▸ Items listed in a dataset
——————————

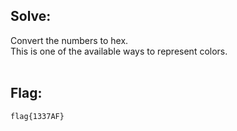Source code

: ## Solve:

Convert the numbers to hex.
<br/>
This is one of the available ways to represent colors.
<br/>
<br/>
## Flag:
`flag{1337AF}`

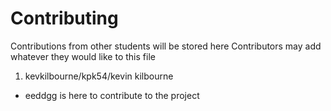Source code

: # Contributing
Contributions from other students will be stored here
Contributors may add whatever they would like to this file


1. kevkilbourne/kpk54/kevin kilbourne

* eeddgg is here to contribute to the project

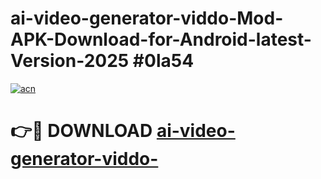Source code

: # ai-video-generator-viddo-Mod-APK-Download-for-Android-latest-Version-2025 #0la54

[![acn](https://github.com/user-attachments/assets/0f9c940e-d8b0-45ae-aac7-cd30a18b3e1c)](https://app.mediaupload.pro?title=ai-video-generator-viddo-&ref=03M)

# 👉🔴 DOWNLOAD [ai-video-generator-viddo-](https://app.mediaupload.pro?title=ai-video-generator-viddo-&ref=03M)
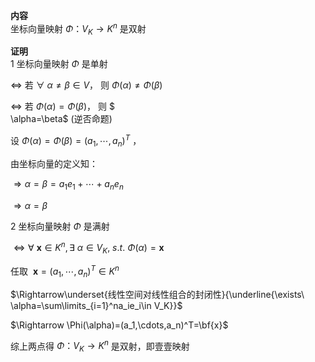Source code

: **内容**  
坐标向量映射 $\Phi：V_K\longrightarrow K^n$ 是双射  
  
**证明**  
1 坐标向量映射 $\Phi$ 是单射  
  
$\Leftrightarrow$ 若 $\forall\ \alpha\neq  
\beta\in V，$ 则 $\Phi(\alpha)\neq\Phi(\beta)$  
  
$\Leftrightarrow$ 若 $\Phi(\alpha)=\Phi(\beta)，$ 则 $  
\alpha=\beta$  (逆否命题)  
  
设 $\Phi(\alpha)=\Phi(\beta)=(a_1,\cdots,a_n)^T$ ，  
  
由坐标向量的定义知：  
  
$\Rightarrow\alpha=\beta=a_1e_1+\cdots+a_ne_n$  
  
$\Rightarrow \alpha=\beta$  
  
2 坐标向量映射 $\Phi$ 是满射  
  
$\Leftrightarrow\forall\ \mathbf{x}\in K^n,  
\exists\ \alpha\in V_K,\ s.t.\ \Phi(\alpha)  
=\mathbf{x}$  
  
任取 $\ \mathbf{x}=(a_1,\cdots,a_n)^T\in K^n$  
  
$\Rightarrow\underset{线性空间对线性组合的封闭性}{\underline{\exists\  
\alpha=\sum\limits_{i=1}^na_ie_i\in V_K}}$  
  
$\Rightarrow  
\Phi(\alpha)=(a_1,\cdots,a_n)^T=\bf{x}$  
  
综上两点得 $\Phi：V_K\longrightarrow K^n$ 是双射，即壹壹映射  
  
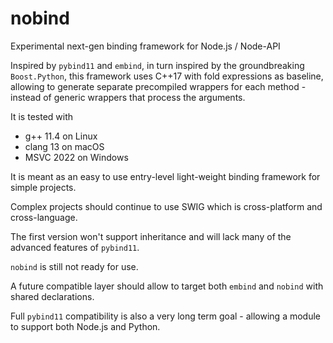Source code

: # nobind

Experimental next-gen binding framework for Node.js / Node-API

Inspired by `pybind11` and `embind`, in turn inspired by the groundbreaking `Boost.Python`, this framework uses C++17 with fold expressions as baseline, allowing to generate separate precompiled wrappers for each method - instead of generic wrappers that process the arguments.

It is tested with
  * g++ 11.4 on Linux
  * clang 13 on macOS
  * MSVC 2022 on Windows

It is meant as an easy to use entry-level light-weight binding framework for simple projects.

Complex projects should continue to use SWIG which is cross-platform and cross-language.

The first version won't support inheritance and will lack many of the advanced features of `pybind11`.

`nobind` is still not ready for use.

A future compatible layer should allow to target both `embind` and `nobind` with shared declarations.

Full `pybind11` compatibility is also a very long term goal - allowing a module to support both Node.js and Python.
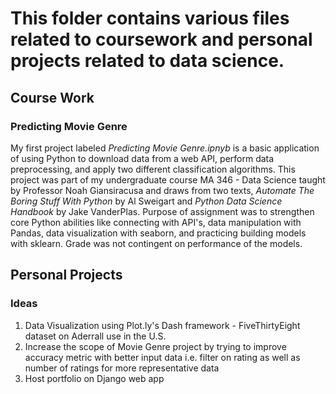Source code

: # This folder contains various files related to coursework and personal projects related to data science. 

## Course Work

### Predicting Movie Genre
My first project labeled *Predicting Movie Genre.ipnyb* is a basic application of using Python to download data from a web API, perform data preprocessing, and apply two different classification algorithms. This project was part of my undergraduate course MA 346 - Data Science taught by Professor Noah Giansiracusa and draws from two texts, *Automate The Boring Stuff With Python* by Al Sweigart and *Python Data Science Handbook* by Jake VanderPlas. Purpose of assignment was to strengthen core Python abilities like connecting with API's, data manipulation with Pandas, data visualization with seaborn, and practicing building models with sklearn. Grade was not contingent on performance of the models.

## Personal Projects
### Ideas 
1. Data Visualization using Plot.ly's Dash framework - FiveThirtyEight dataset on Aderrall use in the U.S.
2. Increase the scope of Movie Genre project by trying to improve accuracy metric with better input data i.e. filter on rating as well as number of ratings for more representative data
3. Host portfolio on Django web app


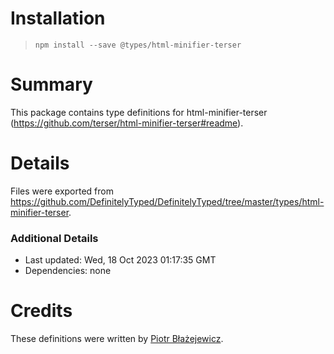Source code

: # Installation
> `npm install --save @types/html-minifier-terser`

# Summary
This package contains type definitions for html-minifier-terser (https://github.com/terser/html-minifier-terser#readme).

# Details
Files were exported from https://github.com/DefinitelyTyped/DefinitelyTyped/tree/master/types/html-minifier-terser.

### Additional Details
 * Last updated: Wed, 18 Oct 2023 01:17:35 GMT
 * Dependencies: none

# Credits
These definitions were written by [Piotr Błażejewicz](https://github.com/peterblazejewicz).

——————————

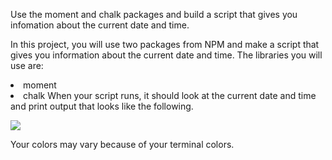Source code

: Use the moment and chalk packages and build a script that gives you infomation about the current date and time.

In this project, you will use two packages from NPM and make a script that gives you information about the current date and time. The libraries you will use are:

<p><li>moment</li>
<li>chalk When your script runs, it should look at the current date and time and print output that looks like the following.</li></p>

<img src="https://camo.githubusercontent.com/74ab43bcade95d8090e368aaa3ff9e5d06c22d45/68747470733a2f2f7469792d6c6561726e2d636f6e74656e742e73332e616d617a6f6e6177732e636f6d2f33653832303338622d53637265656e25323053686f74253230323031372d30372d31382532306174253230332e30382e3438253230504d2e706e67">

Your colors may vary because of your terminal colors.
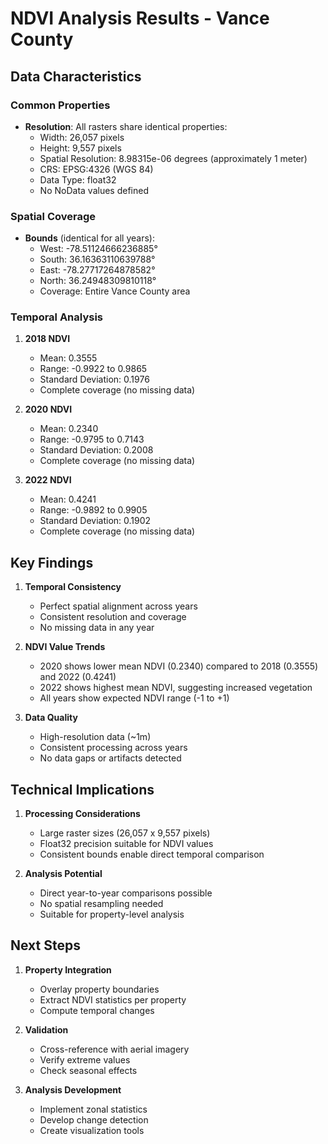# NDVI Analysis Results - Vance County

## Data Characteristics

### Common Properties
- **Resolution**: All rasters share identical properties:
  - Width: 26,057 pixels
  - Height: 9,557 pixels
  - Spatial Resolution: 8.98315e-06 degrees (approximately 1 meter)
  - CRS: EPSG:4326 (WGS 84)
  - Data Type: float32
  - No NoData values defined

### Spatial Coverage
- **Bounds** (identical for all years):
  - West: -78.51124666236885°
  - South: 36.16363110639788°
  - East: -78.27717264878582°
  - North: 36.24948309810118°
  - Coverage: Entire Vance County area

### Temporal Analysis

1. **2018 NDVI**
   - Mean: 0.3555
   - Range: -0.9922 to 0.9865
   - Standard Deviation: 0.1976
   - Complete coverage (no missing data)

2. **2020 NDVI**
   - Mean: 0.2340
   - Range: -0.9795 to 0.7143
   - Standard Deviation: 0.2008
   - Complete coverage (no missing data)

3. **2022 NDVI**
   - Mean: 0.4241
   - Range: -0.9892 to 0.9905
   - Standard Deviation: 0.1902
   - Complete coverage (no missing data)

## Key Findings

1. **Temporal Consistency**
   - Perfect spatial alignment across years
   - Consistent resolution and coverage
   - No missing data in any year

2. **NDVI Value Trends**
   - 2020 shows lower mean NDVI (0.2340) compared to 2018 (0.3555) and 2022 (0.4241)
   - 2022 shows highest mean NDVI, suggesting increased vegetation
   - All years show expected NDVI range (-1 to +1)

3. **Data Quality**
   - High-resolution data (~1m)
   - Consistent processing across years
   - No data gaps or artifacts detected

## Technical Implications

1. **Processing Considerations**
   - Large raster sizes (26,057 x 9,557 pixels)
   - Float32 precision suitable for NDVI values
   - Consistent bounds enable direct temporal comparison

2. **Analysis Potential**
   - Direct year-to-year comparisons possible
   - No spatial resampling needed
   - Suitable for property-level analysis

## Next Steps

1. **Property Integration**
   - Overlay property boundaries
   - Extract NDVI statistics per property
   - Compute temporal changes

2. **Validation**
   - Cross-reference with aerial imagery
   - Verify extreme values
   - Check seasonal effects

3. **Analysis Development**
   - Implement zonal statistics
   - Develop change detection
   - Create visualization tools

——————————

▸ Task statement
Copy out all lines above holding "were".

▸ Solution to this task
Files were exported from https://github.com/DefinitelyTyped/DefinitelyTyped/tree/master/types/html-minifier-terser.
These definitions were written by [Piotr Błażejewicz](https://github.com/peterblazejewicz).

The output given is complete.